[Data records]
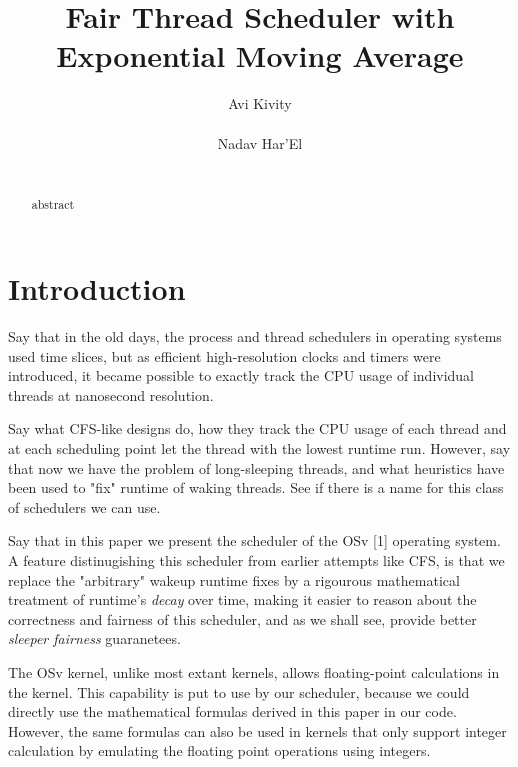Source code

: \documentclass{sig-alternate}
\begin{document}
\title{Fair Thread Scheduler with Exponential Moving Average}
\author{
\alignauthor
Avi Kivity\\
   \\
\alignauthor
Nadav Har'El\\
   \\
}
\maketitle
\begin{abstract}
abstract
\end{abstract}


\section{Introduction}
Say that in the old days, the process and thread schedulers in operating
systems used time slices, but as efficient high-resolution clocks and
timers were introduced, it became possible to exactly track the CPU usage
of individual threads at nanosecond resolution.

Say what CFS-like designs do, how they track the CPU usage of each thread
and at each scheduling point let the thread with the lowest runtime run.
However, say that now we have the problem of long-sleeping threads, and
what heuristics have been used to "fix" runtime of waking threads.
See if there is a name for this class of schedulers we can use.

Say that in this paper we present the scheduler of the OSv [1] operating
system. A feature distinugishing this scheduler from earlier attempts like
CFS, is that we replace the "arbitrary" wakeup runtime fixes by a
rigourous mathematical treatment of runtime's \emph{decay} over time,
making it easier to reason about the correctness and fairness of this
scheduler, and as we shall see, provide better \emph{sleeper fairness}
guaranetees.

The OSv kernel, unlike most extant kernels, allows floating-point
calculations in the kernel. This capability is put to use by our
scheduler, because we could directly use the mathematical formulas
derived in this paper in our code. However, the same formulas can
also be used in kernels that only support integer calculation by
emulating the floating point operations using integers.
\end{document}
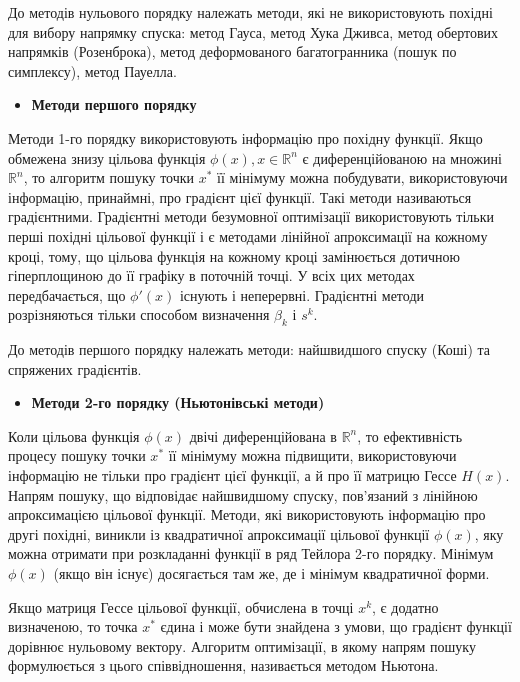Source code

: 	 До методів нульового порядку належать методи, які не використовують похідні для вибору напрямку спуска: метод Гауса, метод Хука Дживса, метод обертових напрямків (Розенброка), метод деформованого багатогранника (пошук по симплексу), метод Пауелла.
\begin{itemize}
	\item \textbf{Методи першого порядку}
\end{itemize}
	
	Методи 1-го порядку використовують інформацію про похідну функції. Якщо обмежена знизу цільова функція $\phi(x), x \in \mathbb{R}^n$ є диференційованою на множині $\mathbb{R}^n$, то алгоритм пошуку точки $x^*$ її мінімуму можна побудувати, використовуючи інформацію, принаймні, про градієнт цієї функції. Такі методи називаються градієнтними. Градієнтні методи безумовної оптимізації використовують тільки перші похідні цільової функції і є методами лінійної апроксимації на кожному кроці, тому, що цільова функція на кожному кроці замінюється дотичною гіперплощиною до її графіку в поточній точці.
	У всіх цих методах передбачається, що $\phi'(x)$ існують і неперервні. Градієнтні методи розрізняються тільки способом визначення $\beta_k$ і $s^k$. 
	
	До методів першого порядку належать методи: найшвидшого спуску (Коші) та спряжених градієнтів.
\begin{itemize}	
	\item \textbf{Методи 2-го порядку (Ньютонівські методи)}
\end{itemize}	

	Коли цільова функція $\phi(x)$ двічі диференційована в $\mathbb{R}^n$, то ефективність процесу пошуку точки $x^*$ її мінімуму можна підвищити, використовуючи інформацію не тільки  про градієнт цієї функції, а й про її матрицю Гессе $H(x)$. Напрям пошуку, що відповідає найшвидшому спуску, пов'язаний з лінійною апроксимацією цільової функції. Методи, які використовують інформацію про другі похідні, виникли із квадратичної апроксимації цільової функції $\phi(x)$, яку можна отримати при розкладанні функції в ряд Тейлора 2-го порядку. Мінімум $\phi(x)$ (якщо він існує)  досягається там же, де і мінімум квадратичної форми. 
	
	Якщо матриця Гессе цільової функції, обчислена в точці $x^k$, є додатно визначеною, то точка $x^*$ єдина і може бути знайдена з умови, що градієнт функції дорівнює нульовому вектору. Алгоритм оптимізації, в якому напрям пошуку формулюється з цього співвідношення, називається методом Ньютона.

## THE PROBLEM:
Retype every entry above exactly and, please, skip the pictures.

## OUTPUT FOR THIS TASK:
Source code

: \documentclass{sig-alternate}
\begin{document}
\title{Fair Thread Scheduler with Exponential Moving Average}
\author{
\alignauthor
Avi Kivity\\
   \\
\alignauthor
Nadav Har'El\\
   \\
}
\maketitle
\begin{abstract}
abstract
\end{abstract}


\section{Introduction}
Say that in the old days, the process and thread schedulers in operating
systems used time slices, but as efficient high-resolution clocks and
timers were introduced, it became possible to exactly track the CPU usage
of individual threads at nanosecond resolution.

Say what CFS-like designs do, how they track the CPU usage of each thread
and at each scheduling point let the thread with the lowest runtime run.
However, say that now we have the problem of long-sleeping threads, and
what heuristics have been used to "fix" runtime of waking threads.
See if there is a name for this class of schedulers we can use.

Say that in this paper we present the scheduler of the OSv [1] operating
system. A feature distinugishing this scheduler from earlier attempts like
CFS, is that we replace the "arbitrary" wakeup runtime fixes by a
rigourous mathematical treatment of runtime's \emph{decay} over time,
making it easier to reason about the correctness and fairness of this
scheduler, and as we shall see, provide better \emph{sleeper fairness}
guaranetees.

The OSv kernel, unlike most extant kernels, allows floating-point
calculations in the kernel. This capability is put to use by our
scheduler, because we could directly use the mathematical formulas
derived in this paper in our code. However, the same formulas can
also be used in kernels that only support integer calculation by
emulating the floating point operations using integers.
\end{document}
Source code

: 	 До методів нульового порядку належать методи, які не використовують похідні для вибору напрямку спуска: метод Гауса, метод Хука Дживса, метод обертових напрямків (Розенброка), метод деформованого багатогранника (пошук по симплексу), метод Пауелла.
\begin{itemize}
	\item \textbf{Методи першого порядку}
\end{itemize}
	
	Методи 1-го порядку використовують інформацію про похідну функції. Якщо обмежена знизу цільова функція $\phi(x), x \in \mathbb{R}^n$ є диференційованою на множині $\mathbb{R}^n$, то алгоритм пошуку точки $x^*$ її мінімуму можна побудувати, використовуючи інформацію, принаймні, про градієнт цієї функції. Такі методи називаються градієнтними. Градієнтні методи безумовної оптимізації використовують тільки перші похідні цільової функції і є методами лінійної апроксимації на кожному кроці, тому, що цільова функція на кожному кроці замінюється дотичною гіперплощиною до її графіку в поточній точці.
	У всіх цих методах передбачається, що $\phi'(x)$ існують і неперервні. Градієнтні методи розрізняються тільки способом визначення $\beta_k$ і $s^k$. 
	
	До методів першого порядку належать методи: найшвидшого спуску (Коші) та спряжених градієнтів.
\begin{itemize}	
	\item \textbf{Методи 2-го порядку (Ньютонівські методи)}
\end{itemize}	

	Коли цільова функція $\phi(x)$ двічі диференційована в $\mathbb{R}^n$, то ефективність процесу пошуку точки $x^*$ її мінімуму можна підвищити, використовуючи інформацію не тільки  про градієнт цієї функції, а й про її матрицю Гессе $H(x)$. Напрям пошуку, що відповідає найшвидшому спуску, пов'язаний з лінійною апроксимацією цільової функції. Методи, які використовують інформацію про другі похідні, виникли із квадратичної апроксимації цільової функції $\phi(x)$, яку можна отримати при розкладанні функції в ряд Тейлора 2-го порядку. Мінімум $\phi(x)$ (якщо він існує)  досягається там же, де і мінімум квадратичної форми. 
	
	Якщо матриця Гессе цільової функції, обчислена в точці $x^k$, є додатно визначеною, то точка $x^*$ єдина і може бути знайдена з умови, що градієнт функції дорівнює нульовому вектору. Алгоритм оптимізації, в якому напрям пошуку формулюється з цього співвідношення, називається методом Ньютона.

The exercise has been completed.